Rush n'avait pas grand chose pour me plaire : une affiche moche, une histoire d'ego masculins shootés à la vitesse, et surtout un sujet qui ne me passionne absolument pas. La F1, clairement, je m'en tamponne, et je craignais d'assister à deux heures de bagnoles qui tournent en rond, dans le bruit et la sueur, iconisant des comportements de type "moi homme, moi conduire vite". Depuis des années, je lève un sourcil à chaque fois que je vois le succès critique du biopic de Ron Howard : avec une moyenne de 4,3 sur Allociné, le film s'élève au même niveau que des chefs d'œuvres comme Sixième Sens, Citizen Kane, E.T. ou même Shining ! Jamais je n'aurais pensé rejoindre cette horde d'avis positifs.

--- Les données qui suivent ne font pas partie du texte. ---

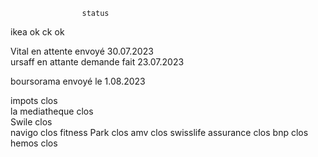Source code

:                     status                          


ikea                ok
ck                  ok

Vital               en attente                                                                      envoyé 30.07.2023   
ursaff              en attante                                                                      demande fait 23.07.2023 

boursorama              envoyé le 1.08.2023



impots                  clos                        
la mediatheque          clos                        
Swile                   clos                        
navigo                  clos
fitness Park            clos
amv                     clos
swisslife assurance     clos
bnp                     clos
hemos                   clos
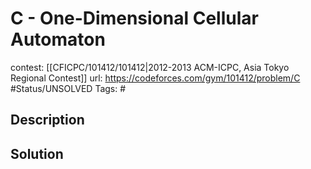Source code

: # C - One-Dimensional Cellular Automaton

contest: [[CFICPC/101412/101412|2012-2013 ACM-ICPC, Asia Tokyo Regional Contest]]
url: https://codeforces.com/gym/101412/problem/C
#Status/UNSOLVED
Tags: #

## Description

## Solution

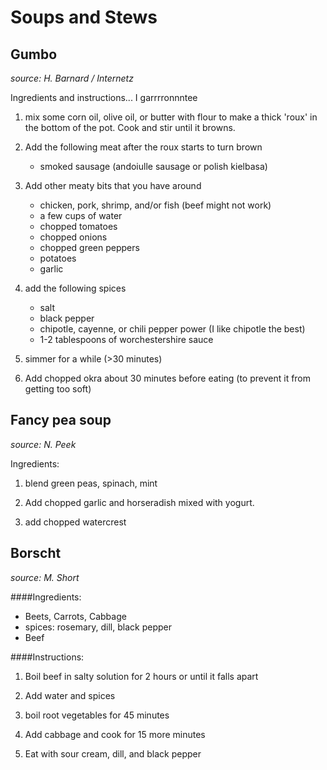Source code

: Soups and Stews
===============

Gumbo 
---------
*source: H. Barnard / Internetz*

Ingredients and instructions... I garrrronnntee

1. mix some corn oil, olive oil, or butter with flour to make a thick 'roux' in the bottom of the pot.  Cook and stir until it browns.

2. Add the following meat after the roux starts to turn brown
    - smoked sausage (andoiulle sausage or polish kielbasa)

3. Add other meaty bits that you have around
    - chicken, pork, shrimp, and/or fish (beef might not work)
    - a few cups of water
    - chopped tomatoes
    - chopped onions
    - chopped green peppers
    - potatoes
    - garlic

4. add the following spices
    - salt
    - black pepper
    - chipotle, cayenne, or chili pepper power (I like chipotle the best)
    - 1-2 tablespoons of worchestershire sauce

5. simmer for a while (>30 minutes)

6. Add chopped okra about 30 minutes before eating (to prevent it from getting too soft)

Fancy pea soup
-------------
*source: N. Peek*

Ingredients: 

1. blend green peas, spinach, mint

2. Add chopped garlic and horseradish mixed with yogurt.

3. add chopped watercrest

Borscht
------
*source: M. Short*

####Ingredients:

- Beets, Carrots, Cabbage
- spices: rosemary, dill, black pepper
- Beef

####Instructions:

1. Boil beef in salty solution for 2 hours or until it falls apart

2. Add water and spices

3. boil root vegetables for 45 minutes

4. Add cabbage and cook for 15 more minutes

5. Eat with sour cream, dill, and black pepper 


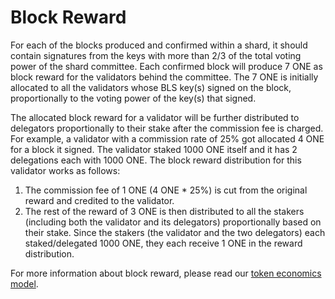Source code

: # Block Reward

For each of the blocks produced and confirmed within a shard, it should contain signatures from the keys with more than 2/3 of the total voting power of the shard committee. Each confirmed block will produce 7 ONE as block reward for the validators behind the committee. The 7 ONE is initially allocated to all the validators whose BLS key(s) signed on the block, proportionally to the voting power of the key(s) that signed.

The allocated block reward for a validator will be further distributed to delegators proportionally to their stake after the commission fee is charged. For example, a validator with a commission rate of 25% got allocated 4 ONE for a block it signed. The validator staked 1000 ONE itself and it has 2 delegations each with 1000 ONE. The block reward distribution for this validator works as follows:

1. The commission fee of 1 ONE (4 ONE \* 25%) is cut from the original reward and credited to the validator.
2. The rest of the reward of 3 ONE is then distributed to all the stakers (including both the validator and its delegators) proportionally based on their stake. Since the stakers (the validator and the two delegators) each staked/delegated 1000 ONE, they each receive 1 ONE in the reward distribution.

For more information about block reward, please read our [token economics model](https://medium.com/harmony-one/harmonys-new-tokenomics-bcdac0db60d7).
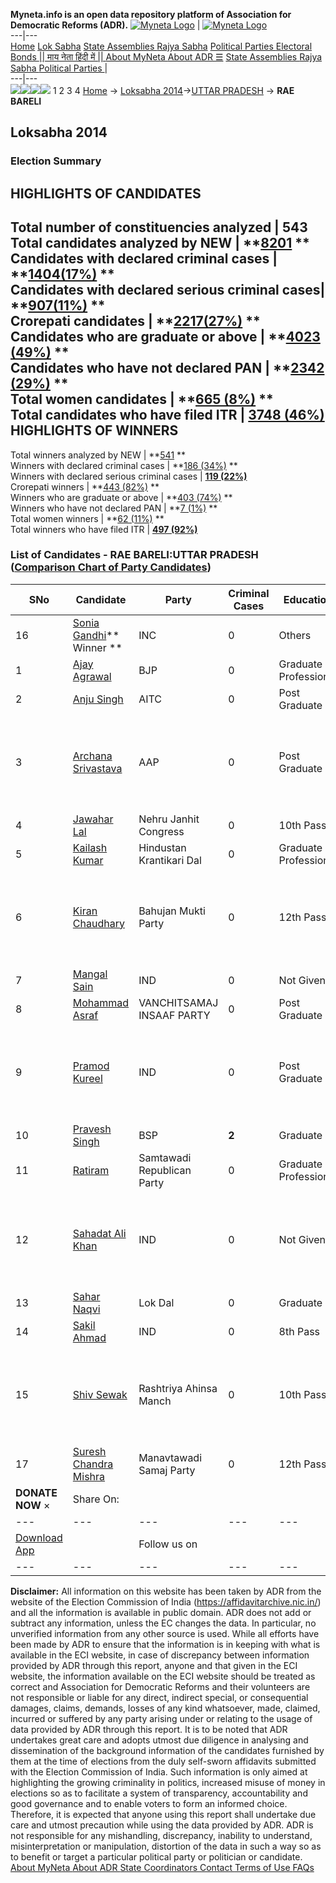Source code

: **Myneta.info is an open data repository platform of Association for Democratic Reforms (ADR).**
[![Myneta Logo](https://www.myneta.info/lib/img/myneta-logo.png)](https://www.myneta.info/) | [![Myneta Logo](https://www.myneta.info/lib/img/adr-logo.png)](https://adrindia.org)  
---|---  
[Home](https://www.myneta.info/) [Lok Sabha](https://www.myneta.info/#ls "Lok Sabha") [ State Assemblies ](https://www.myneta.info/#sa "State Assemblies") [Rajya Sabha](https://www.myneta.info/#rs "Rajya Sabha") [Political Parties ](https://www.myneta.info/party "Political Parties") [ Electoral Bonds ](https://www.myneta.info/electoral_bonds "Electoral Bonds") [ || माय नेता हिंदी में || ](https://translate.google.co.in/translate?prev=hp&hl=en&js=y&u=www.myneta.info&sl=en&tl=hi&history_state0=) [ About MyNeta ](https://adrindia.org/content/about-myneta) [ About ADR ](https://adrindia.org/about-adr/who-we-are) [☰](javascript:void\(0\))
[ State Assemblies ](https://www.myneta.info/#sa "State Assemblies") [ Rajya Sabha ](https://www.myneta.info/#rs "Rajya Sabha") [ Political Parties ](https://www.myneta.info/party "Political Parties")
|   
---|---  
![](https://www.myneta.info/lib/img/banner/banner-1.png)![](https://www.myneta.info/lib/img/banner/banner-2.png)![](https://www.myneta.info/lib/img/banner/banner-3.png)![](https://www.myneta.info/lib/img/banner/banner-4.png)
1  2  3  4 
[Home](https://www.myneta.info/) → [Loksabha 2014](https://www.myneta.info/ls2014/)→[UTTAR PRADESH](https://www.myneta.info/ls2014/index.php?action=show_constituencies&state_id=24) → **RAE BARELI**
### 
## Loksabha 2014
###  Election Summary 
HIGHLIGHTS OF CANDIDATES  
---  
Total number of constituencies analyzed |  543   
Total candidates analyzed by NEW | **[8201](https://www.myneta.info/ls2014/index.php?action=summary&subAction=candidates_analyzed&sort=candidate#summary) **  
Candidates with declared criminal cases | **[1404(17%)](https://www.myneta.info/ls2014/index.php?action=summary&subAction=crime&sort=candidate#summary) **  
Candidates with declared serious criminal cases| **[907(11%)](https://www.myneta.info/ls2014/index.php?action=summary&subAction=serious_crime&sort=candidate#summary) **  
Crorepati candidates | **[2217(27%)](https://www.myneta.info/ls2014/index.php?action=summary&subAction=crorepati&sort=candidate#summary) **  
Candidates who are graduate or above | **[4023 (49%)](https://www.myneta.info/ls2014/index.php?action=summary&subAction=education&sort=candidate#summary) **  
Candidates who have not declared PAN | **[2342 (29%)](https://www.myneta.info/ls2014/index.php?action=summary&subAction=without_pan&sort=candidate#summary) **  
Total women candidates | **[665 (8%)](https://www.myneta.info/ls2014/index.php?action=summary&subAction=women_candidate&sort=candidate#summary) **  
Total candidates who have filed ITR | [**3748 (46%)**](https://www.myneta.info/ls2014/index.php?action=summary&subAction=filed_itr&sort=candidate#summary)  
HIGHLIGHTS OF WINNERS  
---  
Total winners analyzed by NEW | **[541](https://www.myneta.info/ls2014/index.php?action=summary&subAction=winner_analyzed&sort=candidate#summary) **  
Winners with declared criminal cases | **[186 (34%)](https://www.myneta.info/ls2014/index.php?action=summary&subAction=winner_crime&sort=candidate#summary) **  
Winners with declared serious criminal cases | **[119 (22%)](https://www.myneta.info/ls2014/index.php?action=summary&subAction=winner_serious_crime&sort=candidate#summary)**  
Crorepati winners | **[443 (82%)](https://www.myneta.info/ls2014/index.php?action=summary&subAction=winner_crorepati&sort=candidate#summary) **  
Winners who are graduate or above | **[403 (74%)](https://www.myneta.info/ls2014/index.php?action=summary&subAction=winner_education&sort=candidate#summary) **  
Winners who have not declared PAN | **[7 (1%)](https://www.myneta.info/ls2014/index.php?action=summary&subAction=winner_without_pan&sort=candidate#summary) **  
Total women winners | **[62 (11%)](https://www.myneta.info/ls2014/index.php?action=summary&subAction=winner_women&sort=candidate#summary) **  
Total winners who have filed ITR | [**497 (92%)**](https://www.myneta.info/ls2014/index.php?action=summary&subAction=winner_filed_itr&sort=candidate#summary)  
### List of Candidates - RAE BARELI:UTTAR PRADESH ([Comparison Chart of Party Candidates](https://www.myneta.info/ls2014/comparisonchart.php?constituency_id=348))
SNo | Candidate| Party| Criminal Cases| Education| Age| Total Assets| Liabilities  
---|---|---|---|---|---|---|---  
16  | [Sonia Gandhi](https://www.myneta.info/ls2014/candidate.php?candidate_id=5781)** Winner ** | INC | 0 | Others| 67 | Rs 9,28,95,288 ~ 9 Crore+ | Rs 0 ~   
1  | [Ajay Agrawal](https://www.myneta.info/ls2014/candidate.php?candidate_id=5791) | BJP | 0 | Graduate Professional| 49 | Rs 1,73,65,819 ~ 1 Crore+ | Rs 0 ~   
2  | [Anju Singh](https://www.myneta.info/ls2014/candidate.php?candidate_id=5782) | AITC | 0 | Post Graduate| 31 | Rs 28,74,863 ~ 28 Lacs+ | Rs 1,10,000 ~ 1 Lacs+  
3  | [Archana Srivastava](https://www.myneta.info/ls2014/candidate.php?candidate_id=6731) | AAP | 0 | Post Graduate| 47 | ![](https://myneta.info/image_v2.php?myneta_folder=ls2014&candidate_id=6731&col=ta) | ![](https://myneta.info/image_v2.php?myneta_folder=ls2014&candidate_id=6731&col=lia)  
4  | [Jawahar Lal](https://www.myneta.info/ls2014/candidate.php?candidate_id=6733) | Nehru Janhit Congress | 0 | 10th Pass| 52 | Rs 69,09,506 ~ 69 Lacs+ | Rs 74,944 ~ 74 Thou+  
5  | [Kailash Kumar](https://www.myneta.info/ls2014/candidate.php?candidate_id=5789) | Hindustan Krantikari Dal | 0 | Graduate Professional| 33 | Rs 99,14,000 ~ 99 Lacs+ | Rs 0 ~   
6  | [Kiran Chaudhary](https://www.myneta.info/ls2014/candidate.php?candidate_id=5788) | Bahujan Mukti Party | 0 | 12th Pass| 37 | ![](https://myneta.info/image_v2.php?myneta_folder=ls2014&candidate_id=5788&col=ta) | ![](https://myneta.info/image_v2.php?myneta_folder=ls2014&candidate_id=5788&col=lia)  
7  | [Mangal Sain](https://www.myneta.info/ls2014/candidate.php?candidate_id=6725) | IND | 0 | Not Given| 69 | Rs 30,000 ~ 30 Thou+ | Rs 0 ~   
8  | [Mohammad Asraf](https://www.myneta.info/ls2014/candidate.php?candidate_id=6727) | VANCHITSAMAJ INSAAF PARTY | 0 | Post Graduate| 41 | Rs 1,58,97,212 ~ 1 Crore+ | Rs 6,50,000 ~ 6 Lacs+  
9  | [Pramod Kureel](https://www.myneta.info/ls2014/candidate.php?candidate_id=5790) | IND | 0 | Post Graduate| 47 | ![](https://myneta.info/image_v2.php?myneta_folder=ls2014&candidate_id=5790&col=ta) | ![](https://myneta.info/image_v2.php?myneta_folder=ls2014&candidate_id=5790&col=lia)  
10  | [Pravesh Singh](https://www.myneta.info/ls2014/candidate.php?candidate_id=5785) | BSP | **2** | Graduate| 45 | Rs 1,81,66,310 ~ 1 Crore+ | Rs 1,50,000 ~ 1 Lacs+  
11  | [Ratiram](https://www.myneta.info/ls2014/candidate.php?candidate_id=6732) | Samtawadi Republican Party | 0 | Graduate Professional| 68 | Rs 74,49,323 ~ 74 Lacs+ | Rs 0 ~   
12  | [Sahadat Ali Khan](https://www.myneta.info/ls2014/candidate.php?candidate_id=5783) | IND | 0 | Not Given| 0 | ![](https://myneta.info/image_v2.php?myneta_folder=ls2014&candidate_id=5783&col=ta) | ![](https://myneta.info/image_v2.php?myneta_folder=ls2014&candidate_id=5783&col=lia)  
13  | [Sahar Naqvi](https://www.myneta.info/ls2014/candidate.php?candidate_id=6729) | Lok Dal | 0 | Graduate| 28 | Rs 1,73,000 ~ 1 Lacs+ | Rs 0 ~   
14  | [Sakil Ahmad](https://www.myneta.info/ls2014/candidate.php?candidate_id=6726) | IND | 0 | 8th Pass| 0 | Rs 1,55,000 ~ 1 Lacs+ | Rs 0 ~   
15  | [Shiv Sewak](https://www.myneta.info/ls2014/candidate.php?candidate_id=5786) | Rashtriya Ahinsa Manch | 0 | 10th Pass| 62 | ![](https://myneta.info/image_v2.php?myneta_folder=ls2014&candidate_id=5786&col=ta) | ![](https://myneta.info/image_v2.php?myneta_folder=ls2014&candidate_id=5786&col=lia)  
17  | [Suresh Chandra Mishra](https://www.myneta.info/ls2014/candidate.php?candidate_id=5784) | Manavtawadi Samaj Party | 0 | 12th Pass| 61 | Rs 25,45,709 ~ 25 Lacs+ | Rs 0 ~   
|  **DONATE NOW** × |  Share On:  | [](https://api.whatsapp.com/send?text=https%3A%2F%2Fmyneta.info%2Fpunjab2022%2Findex.php%3Faction%3Dshow_constituencies%26state_id%3D19) | [](https://www.facebook.com/sharer/sharer.php?u=https%3A%2F%2Fmyneta.info%2Fpunjab2022%2Findex.php%3Faction%3Dshow_constituencies%26state_id%3D19) | [](https://twitter.com/share?url=https%3A%2F%2Fmyneta.info%2Fpunjab2022%2Findex.php%3Faction%3Dshow_constituencies%26state_id%3D19)  
---|---|---|---|---  
| [ Download App ](https://play.google.com/store/apps/details?id=com.webrosoft.myneta1&pcampaignid=pcampaignidMKT-Other-global-all-co-prtnr-py-PartBadge-Mar2515-1) | [](https://play.google.com/store/apps/details?id=com.webrosoft.myneta1&pcampaignid=pcampaignidMKT-Other-global-all-co-prtnr-py-PartBadge-Mar2515-1) |  Follow us on  | [](https://www.facebook.com/adrindia.org/) | [](https://twitter.com/adrspeaks) | [](https://groups.google.com/g/national-election-watch?hl=en&pli=1) | [](https://www.instagram.com/adrspeaks/) | [](https://www.youtube.com/user/adrspeaks) | [](https://sharechat.com/profile/adrspeaks)  
---|---|---|---|---|---|---|---|---  
**Disclaimer:** All information on this website has been taken by ADR from the website of the Election Commission of India (https://affidavitarchive.nic.in/) and all the information is available in public domain. ADR does not add or subtract any information, unless the EC changes the data. In particular, no unverified information from any other source is used. While all efforts have been made by ADR to ensure that the information is in keeping with what is available in the ECI website, in case of discrepancy between information provided by ADR through this report, anyone and that given in the ECI website, the information available on the ECI website should be treated as correct and Association for Democratic Reforms and their volunteers are not responsible or liable for any direct, indirect special, or consequential damages, claims, demands, losses of any kind whatsoever, made, claimed, incurred or suffered by any party arising under or relating to the usage of data provided by ADR through this report. It is to be noted that ADR undertakes great care and adopts utmost due diligence in analysing and dissemination of the background information of the candidates furnished by them at the time of elections from the duly self-sworn affidavits submitted with the Election Commission of India. Such information is only aimed at highlighting the growing criminality in politics, increased misuse of money in elections so as to facilitate a system of transparency, accountability and good governance and to enable voters to form an informed choice. Therefore, it is expected that anyone using this report shall undertake due care and utmost precaution while using the data provided by ADR. ADR is not responsible for any mishandling, discrepancy, inability to understand, misinterpretation or manipulation, distortion of the data in such a way so as to benefit or target a particular political party or politician or candidate. 
[ About MyNeta ](https://adrindia.org/content/about-myneta) [ About ADR ](https://adrindia.org/about-adr/who-we-are) [ State Coordinators ](https://adrindia.org/about-adr/state-coordinators) [ Contact ](https://adrindia.org/contact-us) [ Terms of Use ](https://adrindia.org/content/adr-terms-use) [ FAQs ](https://adrindia.org/content/faqs)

Et pourtant, le con dans l'histoire, c'est bien moi avec mes préjugés à la noix, puisque Rush m'a passionné du début à la fin. Ron Howard a relevé haut la main un sacré défi : celui de rendre ce duel captivant, sans jamais tomber dans le virilisme ou l'avalanche de détails sportifs. En effet, il est plutôt question ici de rage de vaincre, d'obsession, et même de peur de mourir. Pour ne rien gâcher, Rush m'en a mis plein les yeux avec sa mise en scène soignée : c'est bien du vrai cinéma.
James Hunt et Niki Lauda, c'est un duel de tempéraments : le feu contre la glace, le risque contre la technique. Chacun est incarné avec talent par les deux acteurs principaux, qui rendent ce face-à-face palpitant. Chris Hemsworth m'a proprement épaté, je n'attendais pas autant de subtilité chez Hunt, que je m'étais imaginé plus agressif, buté voire bêta. L'interprète de Thor est ici particulièrement doux dans ses regards et ses expressions, ce qui rend James Hunt humain : on ressent les fragilités derrière son visage de séducteur arrogant. En face, Daniel Brühl incarne un Niki Lauda parfait, avec un jeu beaucoup plus intériorisé. On sent que Lauda est en réflexion permanente, calculant les risques, capable de rester calme et de ne pas répondre aux provocations de son adversaire. Brühl est exceptionnel durant deux heures, son personnage est fascinant.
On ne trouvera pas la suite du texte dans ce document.